• What is expected: Exact copies of the records below are needed, free of pictures.
━━━ Stored data
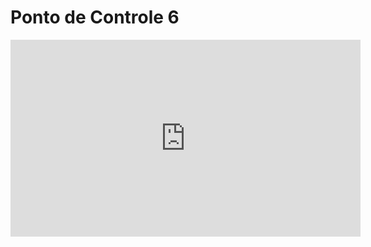 # Ponto de Controle 6

<iframe width="560" height="315" src="https://www.youtube.com/embed/CA878EbBcjI" title="YouTube video player" frameborder="0" allow="accelerometer; autoplay; clipboard-write; encrypted-media; gyroscope; picture-in-picture" allowfullscreen></iframe>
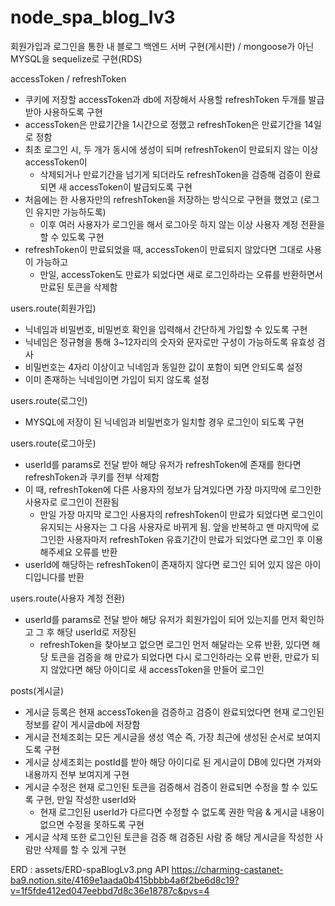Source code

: # node_spa_blog_lv3

회원가입과 로그인을 통한 내 블로그 백엔드 서버 구현(게시판)
/ mongoose가 아닌 MYSQL을 sequelize로 구현(RDS)

accessToken / refreshToken

- 쿠키에 저장할 accessToken과 db에 저장해서 사용할 refreshToken 두개를 발급받아 사용하도록 구현
- accessToken은 만료기간을 1시간으로 정했고 refreshToken은 만료기간을 14일로 정함
- 최초 로그인 시, 두 개가 동시에 생성이 되며 refreshToken이 만료되지 않는 이상 accessToken이
  - 삭제되거나 만료기간을 넘기게 되더라도 refreshToken을 검증해 검증이 완료되면 새 accessToken이 발급되도록 구현
- 처음에는 한 사용자만의 refreshToken을 저장하는 방식으로 구현을 했었고 (로그인 유지만 가능하도록)
  - 이후 여러 사용자가 로그인을 해서 로그아웃 하지 않는 이상 사용자 계정 전환을 할 수 있도록 구현
- refreshToken이 만료되었을 때, accessToken이 만료되지 않았다면 그대로 사용이 가능하고
  - 만일, accessToken도 만료가 되었다면 새로 로그인하라는 오류를 반환하면서 만료된 토큰을 삭제함

users.route(회원가입)

- 닉네임과 비밀번호, 비밀번호 확인을 입력해서 간단하게 가입할 수 있도록 구현
- 닉네임은 정규형을 통해 3~12자리의 숫자와 문자로만 구성이 가능하도록 유효성 검사
- 비밀번호는 4자리 이상이고 닉네임과 동일한 값이 포함이 되면 안되도록 설정
- 이미 존재하는 닉네임이면 가입이 되지 않도록 설정

users.route(로그인)

- MYSQL에 저장이 된 닉네임과 비밀번호가 일치할 경우 로그인이 되도록 구현

users.route(로그아웃)

- userId를 params로 전달 받아 해당 유저가 refreshToken에 존재를 한다면 refreshToken과 쿠키를 전부 삭제함
- 이 때, refreshToken에 다른 사용자의 정보가 담겨있다면 가장 마지막에 로그인한 사용자로 로그인이 전환됨
  - 만일 가장 마지막 로그인 사용자의 refreshToken이 만료가 되었다면 로그인이 유지되는 사용자는 그 다음 사용자로 바뀌게 됨. 앞을 반복하고 맨 마지막에 로그인한 사용자마저 refreshToken 유효기간이 만료가 되었다면 로그인 후 이용해주세요 오류를 반환
- userId에 해당하는 refreshToken이 존재하지 않다면 로그인 되어 있지 않은 아이디입니다를 반환

users.route(사용자 계정 전환)

- userId를 params로 전달 받아 해당 유저가 회원가입이 되어 있는지를 먼저 확인하고 그 후 해당 userId로 저장된
  - refreshToken을 찾아보고 없으면 로그인 먼저 해달라는 오류 반환, 있다면 해당 토큰을 검증을 해 만료가 되었다면 다시 로그인하라는 오류 반환, 만료가 되지 않았다면 해당 아이디로 새 accessToken을 만들어 로그인

posts(게시글)

- 게시글 등록은 현재 accessToken을 검증하고 검증이 완료되었다면 현재 로그인된 정보를 같이 게시글db에 저장함
- 게시글 전체조회는 모든 게시글을 생성 역순 즉, 가장 최근에 생성된 순서로 보여지도록 구현
- 게시글 상세조회는 postId를 받아 해당 아이디로 된 게시글이 DB에 있다면 가져와 내용까지 전부 보여지게 구현
- 게시글 수정은 현재 로그인된 토큰을 검증해서 검증이 완료되면 수정을 할 수 있도록 구현, 만일 작성한 userId와
  - 현재 로그인된 userId가 다르다면 수정할 수 없도록 권한 막음 & 게시글 내용이 없으면 수정을 못하도록 구현
- 게시글 삭제 또한 로그인된 토큰을 검증 해 검증된 사람 중 해당 게시글을 작성한 사람만 삭제를 할 수 있게 구현

ERD : assets/ERD-spaBlogLv3.png
API https://charming-castanet-ba9.notion.site/4169e1aada0b415bbbb4a6f2be6d8c19?v=1f5fde412ed047eebbd7d8c36e18787c&pvs=4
━━━━━━
• Result for this task:
 # Ponto de Controle 6

<iframe width="560" height="315" src="https://www.youtube.com/embed/CA878EbBcjI" title="YouTube video player" frameborder="0" allow="accelerometer; autoplay; clipboard-write; encrypted-media; gyroscope; picture-in-picture" allowfullscreen></iframe>
Source code

: # node_spa_blog_lv3

회원가입과 로그인을 통한 내 블로그 백엔드 서버 구현(게시판)
/ mongoose가 아닌 MYSQL을 sequelize로 구현(RDS)

accessToken / refreshToken

- 쿠키에 저장할 accessToken과 db에 저장해서 사용할 refreshToken 두개를 발급받아 사용하도록 구현
- accessToken은 만료기간을 1시간으로 정했고 refreshToken은 만료기간을 14일로 정함
- 최초 로그인 시, 두 개가 동시에 생성이 되며 refreshToken이 만료되지 않는 이상 accessToken이
  - 삭제되거나 만료기간을 넘기게 되더라도 refreshToken을 검증해 검증이 완료되면 새 accessToken이 발급되도록 구현
- 처음에는 한 사용자만의 refreshToken을 저장하는 방식으로 구현을 했었고 (로그인 유지만 가능하도록)
  - 이후 여러 사용자가 로그인을 해서 로그아웃 하지 않는 이상 사용자 계정 전환을 할 수 있도록 구현
- refreshToken이 만료되었을 때, accessToken이 만료되지 않았다면 그대로 사용이 가능하고
  - 만일, accessToken도 만료가 되었다면 새로 로그인하라는 오류를 반환하면서 만료된 토큰을 삭제함

users.route(회원가입)

- 닉네임과 비밀번호, 비밀번호 확인을 입력해서 간단하게 가입할 수 있도록 구현
- 닉네임은 정규형을 통해 3~12자리의 숫자와 문자로만 구성이 가능하도록 유효성 검사
- 비밀번호는 4자리 이상이고 닉네임과 동일한 값이 포함이 되면 안되도록 설정
- 이미 존재하는 닉네임이면 가입이 되지 않도록 설정

users.route(로그인)

- MYSQL에 저장이 된 닉네임과 비밀번호가 일치할 경우 로그인이 되도록 구현

users.route(로그아웃)

- userId를 params로 전달 받아 해당 유저가 refreshToken에 존재를 한다면 refreshToken과 쿠키를 전부 삭제함
- 이 때, refreshToken에 다른 사용자의 정보가 담겨있다면 가장 마지막에 로그인한 사용자로 로그인이 전환됨
  - 만일 가장 마지막 로그인 사용자의 refreshToken이 만료가 되었다면 로그인이 유지되는 사용자는 그 다음 사용자로 바뀌게 됨. 앞을 반복하고 맨 마지막에 로그인한 사용자마저 refreshToken 유효기간이 만료가 되었다면 로그인 후 이용해주세요 오류를 반환
- userId에 해당하는 refreshToken이 존재하지 않다면 로그인 되어 있지 않은 아이디입니다를 반환

users.route(사용자 계정 전환)

- userId를 params로 전달 받아 해당 유저가 회원가입이 되어 있는지를 먼저 확인하고 그 후 해당 userId로 저장된
  - refreshToken을 찾아보고 없으면 로그인 먼저 해달라는 오류 반환, 있다면 해당 토큰을 검증을 해 만료가 되었다면 다시 로그인하라는 오류 반환, 만료가 되지 않았다면 해당 아이디로 새 accessToken을 만들어 로그인

posts(게시글)

- 게시글 등록은 현재 accessToken을 검증하고 검증이 완료되었다면 현재 로그인된 정보를 같이 게시글db에 저장함
- 게시글 전체조회는 모든 게시글을 생성 역순 즉, 가장 최근에 생성된 순서로 보여지도록 구현
- 게시글 상세조회는 postId를 받아 해당 아이디로 된 게시글이 DB에 있다면 가져와 내용까지 전부 보여지게 구현
- 게시글 수정은 현재 로그인된 토큰을 검증해서 검증이 완료되면 수정을 할 수 있도록 구현, 만일 작성한 userId와
  - 현재 로그인된 userId가 다르다면 수정할 수 없도록 권한 막음 & 게시글 내용이 없으면 수정을 못하도록 구현
- 게시글 삭제 또한 로그인된 토큰을 검증 해 검증된 사람 중 해당 게시글을 작성한 사람만 삭제를 할 수 있게 구현

ERD : assets/ERD-spaBlogLv3.png
API https://charming-castanet-ba9.notion.site/4169e1aada0b415bbbb4a6f2be6d8c19?v=1f5fde412ed047eebbd7d8c36e18787c&pvs=4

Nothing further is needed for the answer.